Best Tools

Best Photo Editing Tools

Photo editors from quick mobile fixes to full RAW workflows.

Best Photo Editing Tools Updated regularly · review methodology applied

Photo editing tools cluster into RAW workflows for photographers, layered editors for designers, and quick mobile retouchers. The picks below cover all three.

Picks

Lightroom / Lightroom Classic

Best RAW workflow

Industry-standard for non-destructive RAW editing and asset management.

Pros

  • Excellent RAW engine
  • Strong asset management
  • Cross-device sync

Cons

  • Subscription required
  • Catalog complexity in Lightroom Classic

Capture One / DxO PhotoLab / Darktable

Best Lightroom alternatives

Capture One for tethered/studio shooters; DxO for clinical detail; Darktable for free, open-source.

Pros

  • High-quality RAW processing
  • DxO and Capture One are subscription-free options
  • Darktable is free

Cons

  • Smaller ecosystems than Lightroom
  • Each has its own learning curve

Photoshop

Best layered editor

Industry-standard for compositing, retouching, and pixel-precise work.

Pros

  • Most capable pixel editor
  • Massive plugin ecosystem
  • Tight Lightroom integration

Cons

  • Subscription required
  • Heavyweight for casual edits

Affinity Photo / GIMP / Krita

Best Photoshop alternatives

Affinity Photo is one-time-purchase; GIMP and Krita are open-source.

Pros

  • No subscription
  • Capable for most non-pro work
  • GIMP/Krita are free

Cons

  • Smaller plugin ecosystems
  • Not 1:1 file-format compatible with PS

Snapseed / Lightroom Mobile / Apple Photos

Best mobile

Snapseed and Lightroom Mobile cover serious mobile editing; Apple Photos covers everyday users.

Pros

  • Capable mobile editing
  • Strong free tiers
  • Sync to desktop where applicable

Cons

  • Mobile-first limitations
  • Lightroom Mobile sync is paid

Things to consider

Photographers should pick a RAW workflow first, then add a layered editor for the few jobs RAW tools can't handle.
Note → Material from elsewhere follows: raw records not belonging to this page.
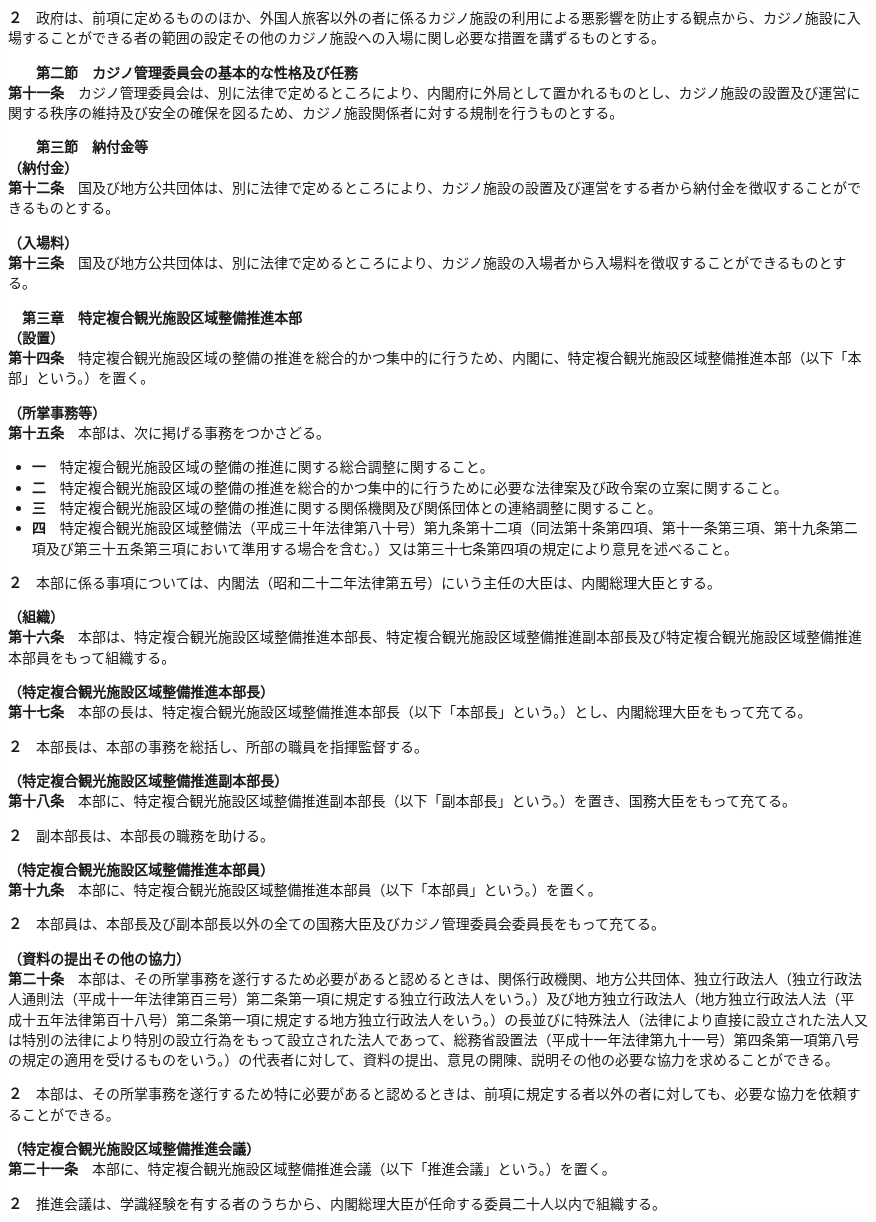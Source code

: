 **２**　政府は、前項に定めるもののほか、外国人旅客以外の者に係るカジノ施設の利用による悪影響を防止する観点から、カジノ施設に入場することができる者の範囲の設定その他のカジノ施設への入場に関し必要な措置を講ずるものとする。  
  
&emsp;&emsp;**第二節　カジノ管理委員会の基本的な性格及び任務**  
**第十一条**　カジノ管理委員会は、別に法律で定めるところにより、内閣府に外局として置かれるものとし、カジノ施設の設置及び運営に関する秩序の維持及び安全の確保を図るため、カジノ施設関係者に対する規制を行うものとする。  
  
&emsp;&emsp;**第三節　納付金等**  
**（納付金）**  
**第十二条**　国及び地方公共団体は、別に法律で定めるところにより、カジノ施設の設置及び運営をする者から納付金を徴収することができるものとする。  
  
**（入場料）**  
**第十三条**　国及び地方公共団体は、別に法律で定めるところにより、カジノ施設の入場者から入場料を徴収することができるものとする。  
  
&emsp;**第三章　特定複合観光施設区域整備推進本部**  
**（設置）**  
**第十四条**　特定複合観光施設区域の整備の推進を総合的かつ集中的に行うため、内閣に、特定複合観光施設区域整備推進本部（以下「本部」という。）を置く。  
  
**（所掌事務等）**  
**第十五条**　本部は、次に掲げる事務をつかさどる。  
* **一**　特定複合観光施設区域の整備の推進に関する総合調整に関すること。  
* **二**　特定複合観光施設区域の整備の推進を総合的かつ集中的に行うために必要な法律案及び政令案の立案に関すること。  
* **三**　特定複合観光施設区域の整備の推進に関する関係機関及び関係団体との連絡調整に関すること。  
* **四**　特定複合観光施設区域整備法（平成三十年法律第八十号）第九条第十二項（同法第十条第四項、第十一条第三項、第十九条第二項及び第三十五条第三項において準用する場合を含む。）又は第三十七条第四項の規定により意見を述べること。  
  
**２**　本部に係る事項については、内閣法（昭和二十二年法律第五号）にいう主任の大臣は、内閣総理大臣とする。  
  
**（組織）**  
**第十六条**　本部は、特定複合観光施設区域整備推進本部長、特定複合観光施設区域整備推進副本部長及び特定複合観光施設区域整備推進本部員をもって組織する。  
  
**（特定複合観光施設区域整備推進本部長）**  
**第十七条**　本部の長は、特定複合観光施設区域整備推進本部長（以下「本部長」という。）とし、内閣総理大臣をもって充てる。  
  
**２**　本部長は、本部の事務を総括し、所部の職員を指揮監督する。  
  
**（特定複合観光施設区域整備推進副本部長）**  
**第十八条**　本部に、特定複合観光施設区域整備推進副本部長（以下「副本部長」という。）を置き、国務大臣をもって充てる。  
  
**２**　副本部長は、本部長の職務を助ける。  
  
**（特定複合観光施設区域整備推進本部員）**  
**第十九条**　本部に、特定複合観光施設区域整備推進本部員（以下「本部員」という。）を置く。  
  
**２**　本部員は、本部長及び副本部長以外の全ての国務大臣及びカジノ管理委員会委員長をもって充てる。  
  
**（資料の提出その他の協力）**  
**第二十条**　本部は、その所掌事務を遂行するため必要があると認めるときは、関係行政機関、地方公共団体、独立行政法人（独立行政法人通則法（平成十一年法律第百三号）第二条第一項に規定する独立行政法人をいう。）及び地方独立行政法人（地方独立行政法人法（平成十五年法律第百十八号）第二条第一項に規定する地方独立行政法人をいう。）の長並びに特殊法人（法律により直接に設立された法人又は特別の法律により特別の設立行為をもって設立された法人であって、総務省設置法（平成十一年法律第九十一号）第四条第一項第八号の規定の適用を受けるものをいう。）の代表者に対して、資料の提出、意見の開陳、説明その他の必要な協力を求めることができる。  
  
**２**　本部は、その所掌事務を遂行するため特に必要があると認めるときは、前項に規定する者以外の者に対しても、必要な協力を依頼することができる。  
  
**（特定複合観光施設区域整備推進会議）**  
**第二十一条**　本部に、特定複合観光施設区域整備推進会議（以下「推進会議」という。）を置く。  
  
**２**　推進会議は、学識経験を有する者のうちから、内閣総理大臣が任命する委員二十人以内で組織する。  
  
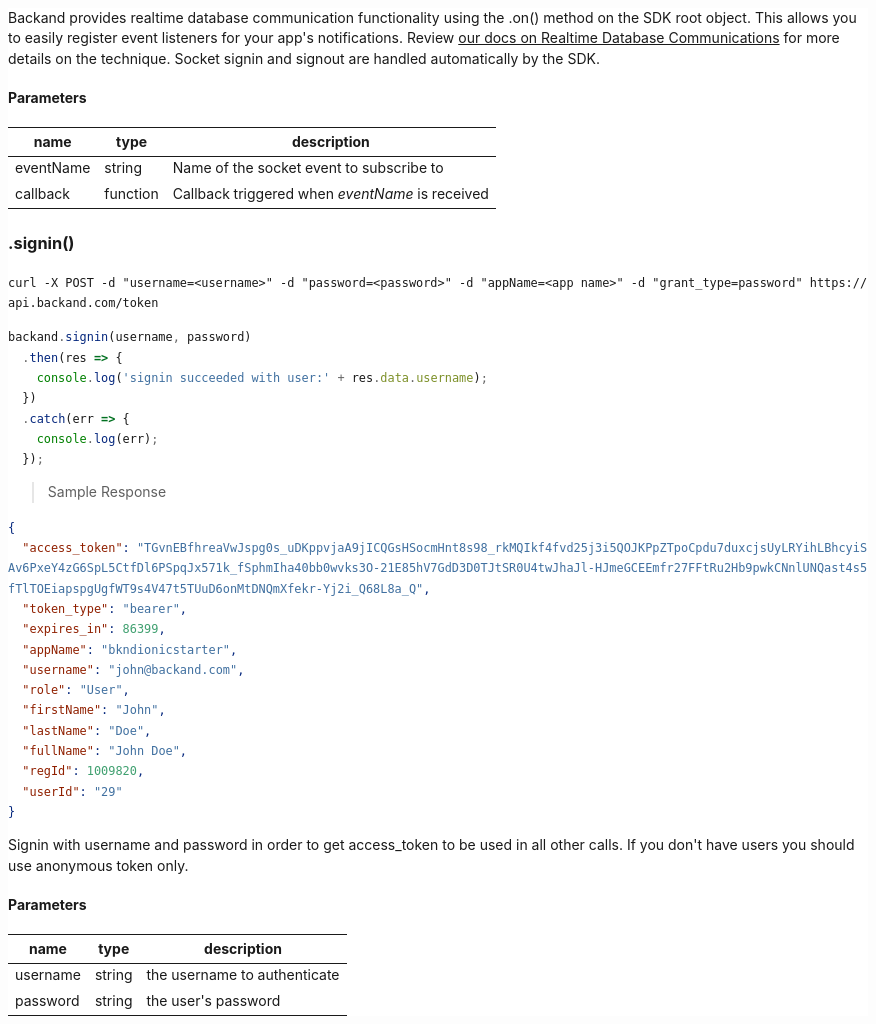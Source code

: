 Backand provides realtime database communication functionality using the .on() method on the SDK root object. This allows you to easily register event listeners for your app's notifications. Review [our docs on Realtime Database Communications](#realtime-database-communications) for more details on the technique. Socket signin and signout are handled automatically by the SDK.

#### Parameters
| name | type | description |
| ---- | ---- | ----------- |
| eventName | string | Name of the socket event to subscribe to |
| callback | function | Callback triggered when *eventName* is received |

### .signin()
```shell
curl -X POST -d "username=<username>" -d "password=<password>" -d "appName=<app name>" -d "grant_type=password" https://api.backand.com/token
```
```javascript
backand.signin(username, password)
  .then(res => {
    console.log('signin succeeded with user:' + res.data.username);
  })
  .catch(err => {
    console.log(err);
  });
```
> Sample Response

```json
{
  "access_token": "TGvnEBfhreaVwJspg0s_uDKppvjaA9jICQGsHSocmHnt8s98_rkMQIkf4fvd25j3i5QOJKPpZTpoCpdu7duxcjsUyLRYihLBhcyiSAv6PxeY4zG6SpL5CtfDl6PSpqJx571k_fSphmIha40bb0wvks3O-21E85hV7GdD3D0TJtSR0U4twJhaJl-HJmeGCEEmfr27FFtRu2Hb9pwkCNnlUNQast4s5fTlTOEiapspgUgfWT9s4V47t5TUuD6onMtDNQmXfekr-Yj2i_Q68L8a_Q",
  "token_type": "bearer",
  "expires_in": 86399,
  "appName": "bkndionicstarter",
  "username": "john@backand.com",
  "role": "User",
  "firstName": "John",
  "lastName": "Doe",
  "fullName": "John Doe",
  "regId": 1009820,
  "userId": "29"
}
```
Signin with username and password in order to get access_token to be used in all other calls. If you don't have users you should use anonymous token only.

#### Parameters
| name | type | description |
| ---- | ---- | ----------- |
| username | string | the username to authenticate |
| password | string | the user's password |
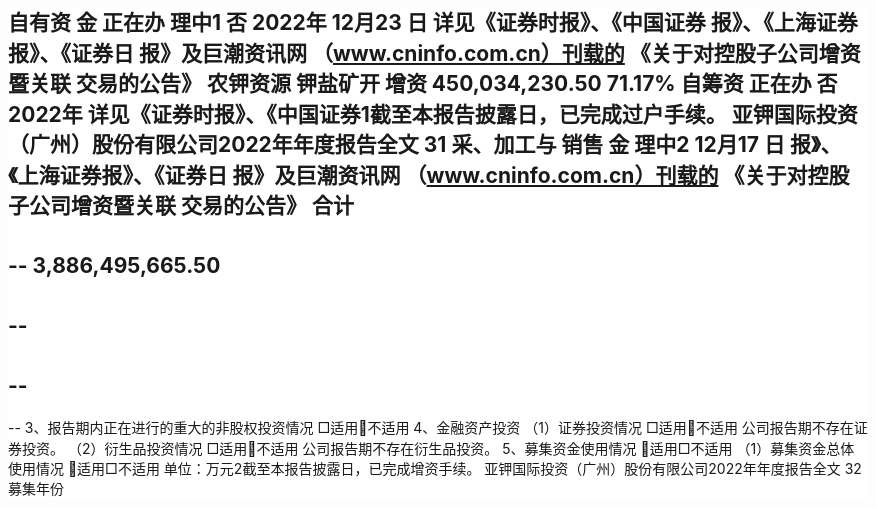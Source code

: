自有资
金
正在办
理中1
否
2022年
12月23
日
详见《证券时报》、《中国证券
报》、《上海证券报》、《证券日
报》及巨潮资讯网
（www.cninfo.com.cn）刊载的
《关于对控股子公司增资暨关联
交易的公告》
农钾资源
钾盐矿开
增资
450,034,230.50
71.17%
自筹资
正在办
否
2022年
详见《证券时报》、《中国证券1截至本报告披露日，已完成过户手续。
亚钾国际投资（广州）股份有限公司2022年年度报告全文
31
采、加工与
销售
金
理中2
12月17
日
报》、《上海证券报》、《证券日
报》及巨潮资讯网
（www.cninfo.com.cn）刊载的
《关于对控股子公司增资暨关联
交易的公告》
合计
--
--
3,886,495,665.50
--
--
--
--
--
--
3、报告期内正在进行的重大的非股权投资情况
□适用不适用
4、金融资产投资
（1）证券投资情况
□适用不适用
公司报告期不存在证券投资。
（2）衍生品投资情况
□适用不适用
公司报告期不存在衍生品投资。
5、募集资金使用情况
适用□不适用
（1）募集资金总体使用情况
适用□不适用
单位：万元2截至本报告披露日，已完成增资手续。
亚钾国际投资（广州）股份有限公司2022年年度报告全文
32
募集年份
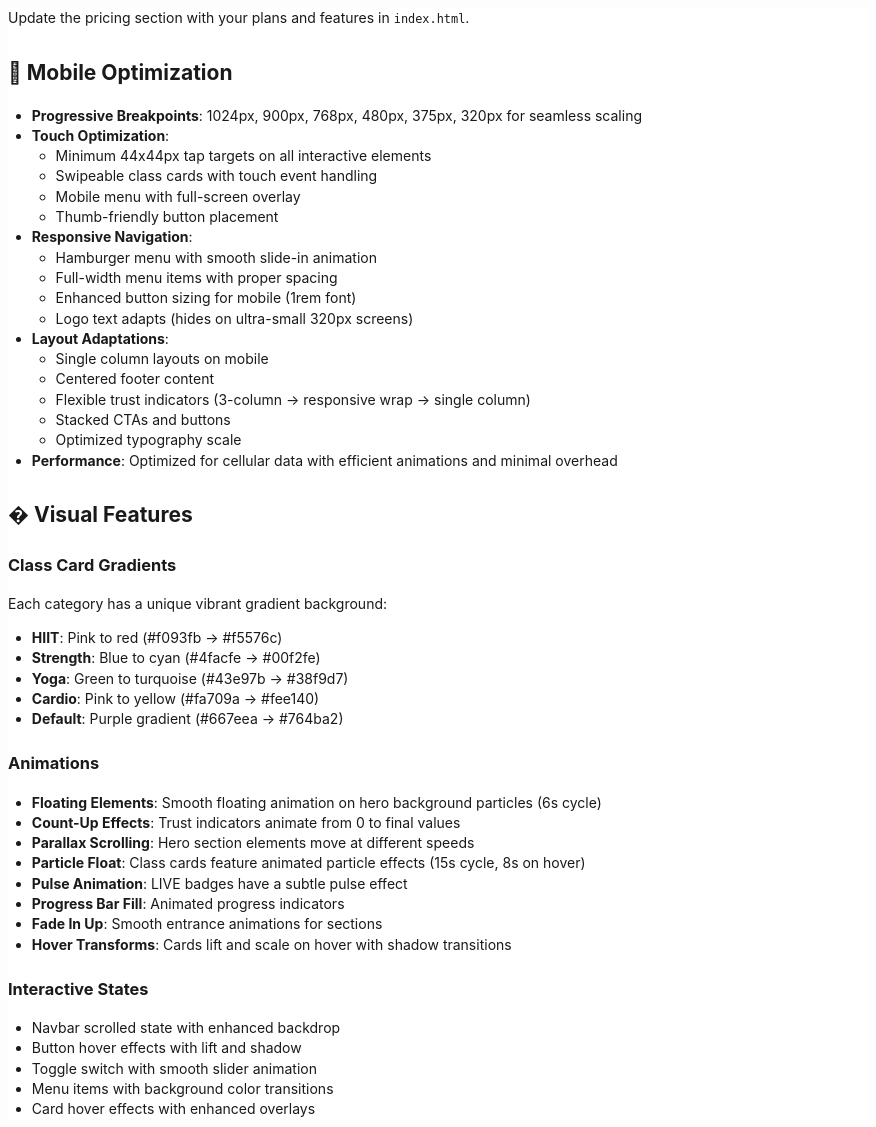 Update the pricing section with your plans and features in `index.html`.

## 📱 Mobile Optimization

- **Progressive Breakpoints**: 1024px, 900px, 768px, 480px, 375px, 320px for seamless scaling
- **Touch Optimization**:
  - Minimum 44x44px tap targets on all interactive elements
  - Swipeable class cards with touch event handling
  - Mobile menu with full-screen overlay
  - Thumb-friendly button placement
- **Responsive Navigation**:
  - Hamburger menu with smooth slide-in animation
  - Full-width menu items with proper spacing
  - Enhanced button sizing for mobile (1rem font)
  - Logo text adapts (hides on ultra-small 320px screens)
- **Layout Adaptations**:
  - Single column layouts on mobile
  - Centered footer content
  - Flexible trust indicators (3-column → responsive wrap → single column)
  - Stacked CTAs and buttons
  - Optimized typography scale
- **Performance**: Optimized for cellular data with efficient animations and minimal overhead

## � Visual Features

### Class Card Gradients

Each category has a unique vibrant gradient background:

- **HIIT**: Pink to red (#f093fb → #f5576c)
- **Strength**: Blue to cyan (#4facfe → #00f2fe)
- **Yoga**: Green to turquoise (#43e97b → #38f9d7)
- **Cardio**: Pink to yellow (#fa709a → #fee140)
- **Default**: Purple gradient (#667eea → #764ba2)

### Animations

- **Floating Elements**: Smooth floating animation on hero background particles (6s cycle)
- **Count-Up Effects**: Trust indicators animate from 0 to final values
- **Parallax Scrolling**: Hero section elements move at different speeds
- **Particle Float**: Class cards feature animated particle effects (15s cycle, 8s on hover)
- **Pulse Animation**: LIVE badges have a subtle pulse effect
- **Progress Bar Fill**: Animated progress indicators
- **Fade In Up**: Smooth entrance animations for sections
- **Hover Transforms**: Cards lift and scale on hover with shadow transitions

### Interactive States

- Navbar scrolled state with enhanced backdrop
- Button hover effects with lift and shadow
- Toggle switch with smooth slider animation
- Menu items with background color transitions
- Card hover effects with enhanced overlays
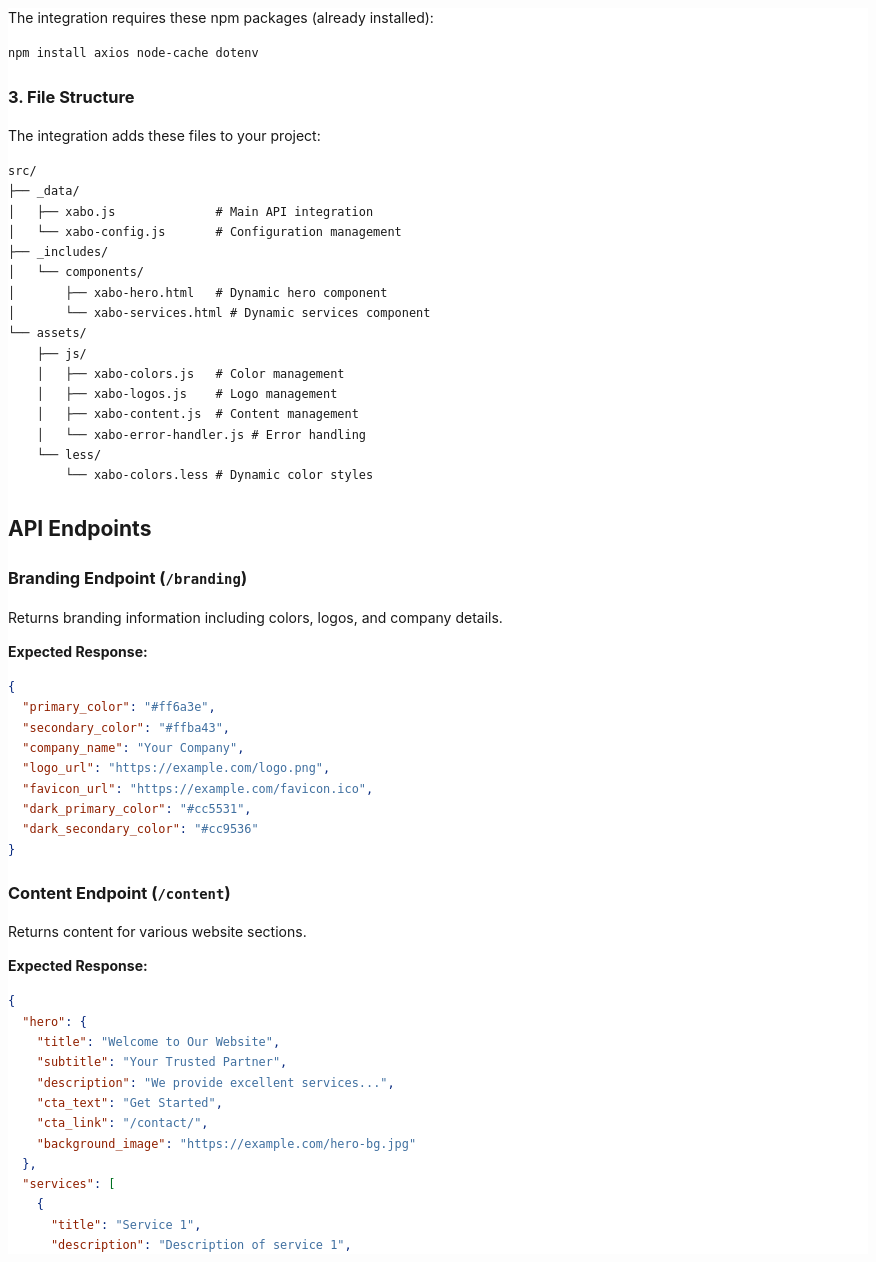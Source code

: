 The integration requires these npm packages (already installed):

```bash
npm install axios node-cache dotenv
```

### 3. File Structure

The integration adds these files to your project:

```
src/
├── _data/
│   ├── xabo.js              # Main API integration
│   └── xabo-config.js       # Configuration management
├── _includes/
│   └── components/
│       ├── xabo-hero.html   # Dynamic hero component
│       └── xabo-services.html # Dynamic services component
└── assets/
    ├── js/
    │   ├── xabo-colors.js   # Color management
    │   ├── xabo-logos.js    # Logo management
    │   ├── xabo-content.js  # Content management
    │   └── xabo-error-handler.js # Error handling
    └── less/
        └── xabo-colors.less # Dynamic color styles
```

## API Endpoints

### Branding Endpoint (`/branding`)

Returns branding information including colors, logos, and company details.

**Expected Response:**
```json
{
  "primary_color": "#ff6a3e",
  "secondary_color": "#ffba43",
  "company_name": "Your Company",
  "logo_url": "https://example.com/logo.png",
  "favicon_url": "https://example.com/favicon.ico",
  "dark_primary_color": "#cc5531",
  "dark_secondary_color": "#cc9536"
}
```

### Content Endpoint (`/content`)

Returns content for various website sections.

**Expected Response:**
```json
{
  "hero": {
    "title": "Welcome to Our Website",
    "subtitle": "Your Trusted Partner",
    "description": "We provide excellent services...",
    "cta_text": "Get Started",
    "cta_link": "/contact/",
    "background_image": "https://example.com/hero-bg.jpg"
  },
  "services": [
    {
      "title": "Service 1",
      "description": "Description of service 1",
```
Designers should start with the layered editor.

Frequently asked questions

Free or paid?

If you shoot a lot and care about quality, paid earns its keep within months. For occasional editing, the free options are excellent.

Is AI editing changing this?

Yes — generative fill, mask refinement, and noise reduction are reshaping all of these tools. Re-evaluate annually.